In Greek and Roman legendary history, Orithyia, "woman raging in the mountains", was the daughter of Marpesia.[1]



Upon the death of her mother, Orithyia became the new queen of the Amazons. She co-ruled with Antiope, who some authorities[2][3] say was her sister. She was famous for her perpetual virginity. Her war techniques were outstanding and brought much honor to the Amazon empire.[4][5]

According to Justinus's Epitome of Trogus Pompeius' History of the World,[6] Orithyia was one of the key figures in the story of Hercules' quest for the girdle of the Amazon queen. Pompeius Trogus' version of this story was as follows. Eurystheus, king of Mycenae, thought it would be nearly impossible to capture Orithyia's royal girdle in war (according to most other versions,[7][8][9] the girdle belonged to Hippolyte), so he passed this duty onto Hercules, his debtor, as his ninth labor. Hercules then gathered together nine warships and occupied the shores of the Amazons while Orithyia was away. Because of the confusion and the carelessness of the Amazons their numbers were greatly reduced. Hercules was easily able then to capture Melanippe and Hippolyte, Antiope's sisters. Hercules returned Melanippe after getting the queen's girdle, however Hippolyte was taken away by Theseus, king of Athens, as his share of the spoil. Orithyia then led the Attic War to free Hippolyte and take revenge for the defeat of Antiope. She asked Sagillus, the Scythian king, for assistance, and he sent his son Panasagoras with a body of cavalry to her aid. However, some disagreement occurred between the allies, and the Scythians left the battlefield. The Amazons were eventually defeated, but managed to escape to their allies' camp and, under their protection, returned home safely[10]

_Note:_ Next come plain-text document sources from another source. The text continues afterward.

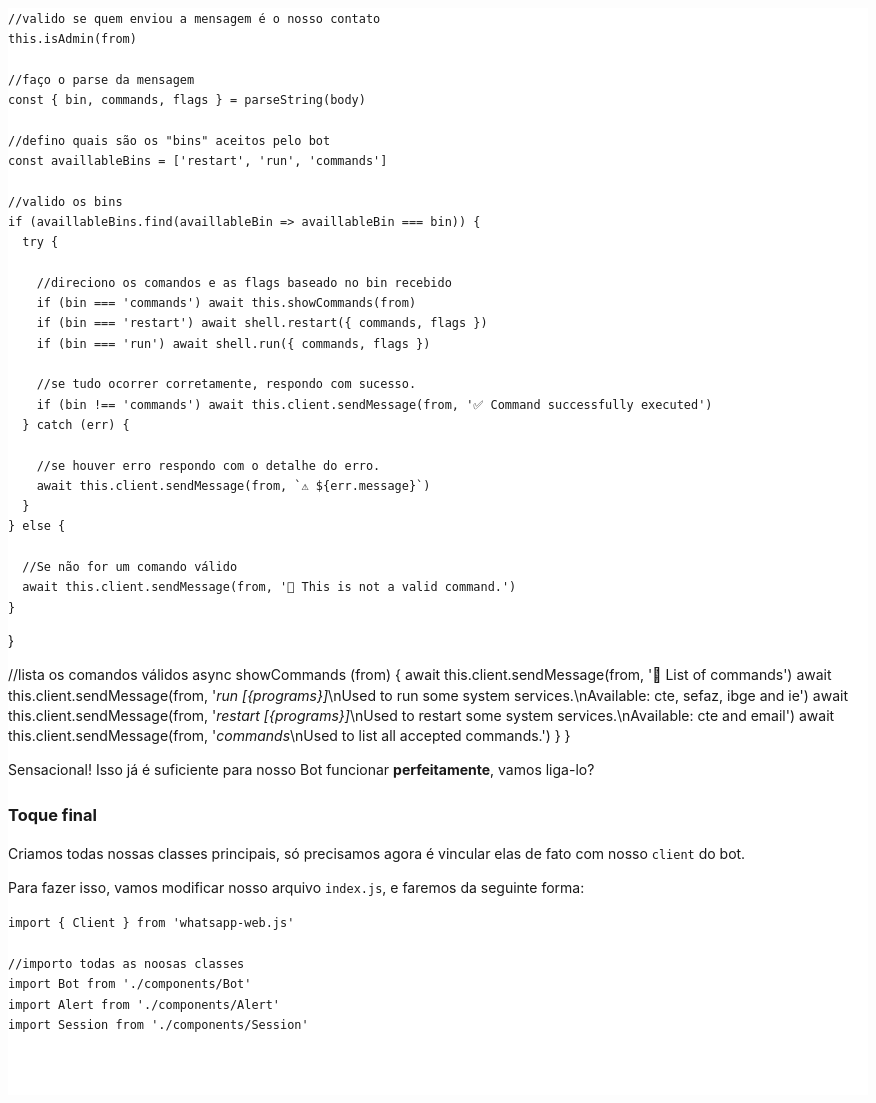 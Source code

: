     //valido se quem enviou a mensagem é o nosso contato
    this.isAdmin(from)

    //faço o parse da mensagem
    const { bin, commands, flags } = parseString(body)

    //defino quais são os "bins" aceitos pelo bot
    const availlableBins = ['restart', 'run', 'commands']

    //valido os bins
    if (availlableBins.find(availlableBin => availlableBin === bin)) {
      try {

        //direciono os comandos e as flags baseado no bin recebido
        if (bin === 'commands') await this.showCommands(from)
        if (bin === 'restart') await shell.restart({ commands, flags })
        if (bin === 'run') await shell.run({ commands, flags })

        //se tudo ocorrer corretamente, respondo com sucesso.
        if (bin !== 'commands') await this.client.sendMessage(from, '✅ Command successfully executed')
      } catch (err) {

        //se houver erro respondo com o detalhe do erro.
        await this.client.sendMessage(from, `⚠️ ${err.message}`)
      }
    } else {

      //Se não for um comando válido
      await this.client.sendMessage(from, '🙁 This is not a valid command.')
    }
  }

  //lista os comandos válidos
  async showCommands (from) {
    await this.client.sendMessage(from, '🚀 List of commands')
    await this.client.sendMessage(from, '*run [{programs}]*\nUsed to run some system services.\nAvailable: cte, sefaz, ibge and ie')
    await this.client.sendMessage(from, '*restart [{programs}]*\nUsed to restart some system services.\nAvailable: cte and email')
    await this.client.sendMessage(from, '*commands*\nUsed to list all accepted commands.')
  }
}

</code></pre>

Sensacional! Isso já é suficiente para nosso Bot funcionar **perfeitamente**, vamos liga-lo?

### Toque final
Criamos todas nossas classes principais, só precisamos agora é vincular elas de fato com nosso ```client``` do bot.

Para fazer isso, vamos modificar nosso arquivo ```index.js```, e faremos da seguinte forma:
<pre><code class="language-javascript">import { Client } from 'whatsapp-web.js'

//importo todas as noosas classes
import Bot from './components/Bot'
import Alert from './components/Alert'
import Session from './components/Session'
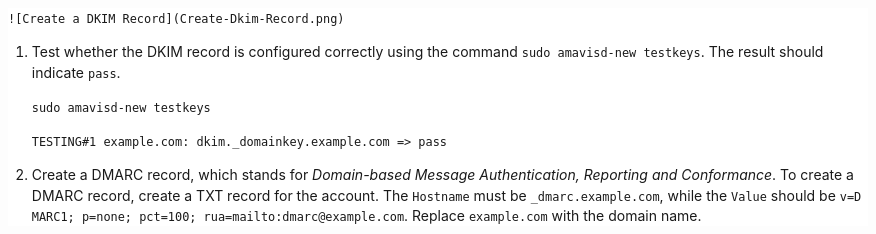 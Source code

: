     ![Create a DKIM Record](Create-Dkim-Record.png)

1.  Test whether the DKIM record is configured correctly using the command `sudo amavisd-new testkeys`. The result should indicate `pass`.

    ```command
    sudo amavisd-new testkeys
    ```

    ```output
    TESTING#1 example.com: dkim._domainkey.example.com => pass
    ```

1.  Create a DMARC record, which stands for *Domain-based Message Authentication, Reporting and Conformance*. To create a DMARC record, create a TXT record for the account. The `Hostname` must be `_dmarc.example.com`, while the `Value` should be `v=DMARC1; p=none; pct=100; rua=mailto:dmarc@example.com`. Replace `example.com` with the domain name.
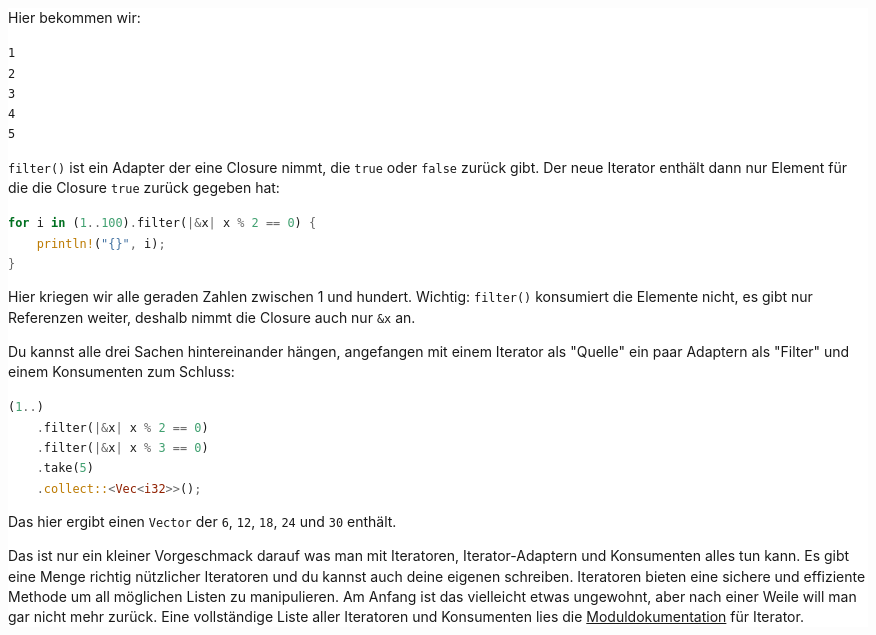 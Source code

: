 Hier bekommen wir:

```text
1
2
3
4
5
```

`filter()` ist ein Adapter der eine Closure nimmt, die `true` oder `false` zurück gibt.
Der neue Iterator enthält dann nur Element für die die Closure `true` zurück gegeben hat:

```rust
for i in (1..100).filter(|&x| x % 2 == 0) {
    println!("{}", i);
}
```

Hier kriegen wir alle geraden Zahlen zwischen 1 und hundert.
Wichtig: `filter()` konsumiert die Elemente nicht, es gibt nur Referenzen weiter, deshalb nimmt die Closure auch nur `&x` an.

Du kannst alle drei Sachen hintereinander hängen, angefangen mit einem Iterator als "Quelle" ein paar Adaptern als "Filter" und einem Konsumenten zum Schluss:

```rust
(1..)
    .filter(|&x| x % 2 == 0)
    .filter(|&x| x % 3 == 0)
    .take(5)
    .collect::<Vec<i32>>();
```


Das hier ergibt einen `Vector` der `6`, `12`, `18`, `24` und `30` enthält.

Das ist nur ein kleiner Vorgeschmack darauf was man mit Iteratoren, Iterator-Adaptern und Konsumenten alles tun kann.
Es gibt eine Menge richtig nützlicher Iteratoren und du kannst auch deine eigenen schreiben.
Iteratoren bieten eine sichere und effiziente Methode um all möglichen Listen zu manipulieren.
Am Anfang ist das vielleicht etwas ungewohnt, aber nach einer Weile will man gar nicht mehr zurück.
Eine vollständige Liste aller Iteratoren und Konsumenten lies die [Moduldokumentation](http://doc.rust-lang.org/stable/std/iter/index.html) für Iterator.

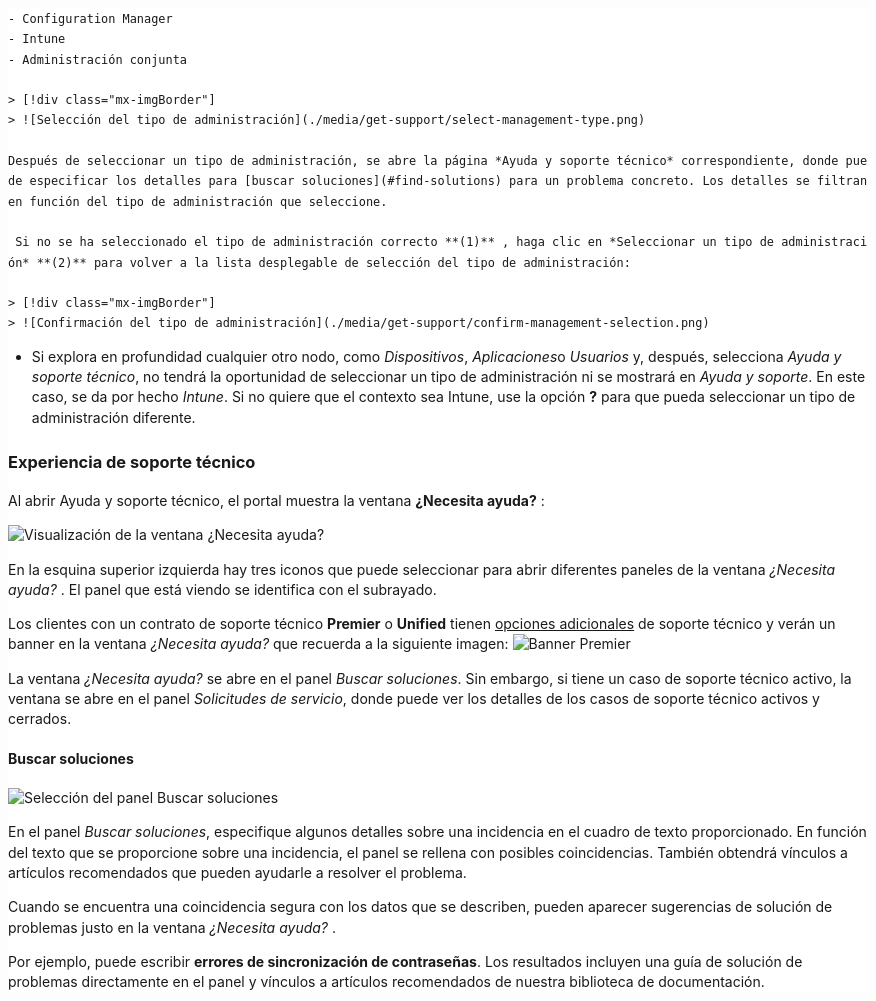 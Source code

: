     - Configuration Manager
    - Intune
    - Administración conjunta

    > [!div class="mx-imgBorder"]
    > ![Selección del tipo de administración](./media/get-support/select-management-type.png)

    Después de seleccionar un tipo de administración, se abre la página *Ayuda y soporte técnico* correspondiente, donde puede especificar los detalles para [buscar soluciones](#find-solutions) para un problema concreto. Los detalles se filtran en función del tipo de administración que seleccione.

     Si no se ha seleccionado el tipo de administración correcto **(1)** , haga clic en *Seleccionar un tipo de administración* **(2)** para volver a la lista desplegable de selección del tipo de administración:

    > [!div class="mx-imgBorder"]
    > ![Confirmación del tipo de administración](./media/get-support/confirm-management-selection.png)

  - Si explora en profundidad cualquier otro nodo, como *Dispositivos*, *Aplicaciones*o *Usuarios* y, después, selecciona *Ayuda y soporte técnico*, no tendrá la oportunidad de seleccionar un tipo de administración ni se mostrará en *Ayuda y soporte*. En este caso, se da por hecho *Intune*. Si no quiere que el contexto sea Intune, use la opción **?** para que pueda seleccionar un tipo de administración diferente.

### <a name="the-support-experience"></a>Experiencia de soporte técnico

  Al abrir Ayuda y soporte técnico, el portal muestra la ventana **¿Necesita ayuda?** :

  ![Visualización de la ventana ¿Necesita ayuda?](./media/get-support/need-help.png)

  En la esquina superior izquierda hay tres iconos que puede seleccionar para abrir diferentes paneles de la ventana *¿Necesita ayuda?* . El panel que está viendo se identifica con el subrayado.

  Los clientes con un contrato de soporte técnico **Premier** o **Unified** tienen [opciones adicionales](#premier-and-unified-support-customers) de soporte técnico y verán un banner en la ventana *¿Necesita ayuda?* que recuerda a la siguiente imagen: ![Banner Premier](./media/get-support/premier-banner.png)

  La ventana *¿Necesita ayuda?* se abre en el panel *Buscar soluciones*. Sin embargo, si tiene un caso de soporte técnico activo, la ventana se abre en el panel *Solicitudes de servicio*, donde puede ver los detalles de los casos de soporte técnico activos y cerrados.

#### <a name="find-solutions"></a>Buscar soluciones

![Selección del panel Buscar soluciones](./media/get-support/find-solutions.png)

En el panel *Buscar soluciones*, especifique algunos detalles sobre una incidencia en el cuadro de texto proporcionado. En función del texto que se proporcione sobre una incidencia, el panel se rellena con posibles coincidencias. También obtendrá vínculos a artículos recomendados que pueden ayudarle a resolver el problema.

Cuando se encuentra una coincidencia segura con los datos que se describen, pueden aparecer sugerencias de solución de problemas justo en la ventana *¿Necesita ayuda?* .

Por ejemplo, puede escribir **errores de sincronización de contraseñas**. Los resultados incluyen una guía de solución de problemas directamente en el panel y vínculos a artículos recomendados de nuestra biblioteca de documentación.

The following is an alternate version of what took place after Hercules' invasion.[citation needed] Some Thrakian and Scythian slaves were kept in Athens for personally guarding the Athenian king, and Orithyia took advantage of this opportunity to avenge her sister's defeat. She summoned the Scythian allies along with the Thrakian allies and sent two sets of diplomatic envoys to negotiate. One set was to contact the slave leaders to gain their assistance for freedom in return and another set to ensure Lakonia did not assist Athens. Orithyia then triumphantly marched her army across the Kimmerian Bosporus over the Danube River and through the area of Thrake. Orithya besieged Athens, however in the battle Antiope was killed. Orithyia built a tomb for Antiope after completing a treaty with the Athenians. In the battles Orithya had received serious injuries and ultimately died of these. She was buried on route home by her army. Orithyia's successor was Penthesilea.

In Giovanni Boccaccio's Famous Women,[11] a chapter is dedicated to Orithyia and Antiope.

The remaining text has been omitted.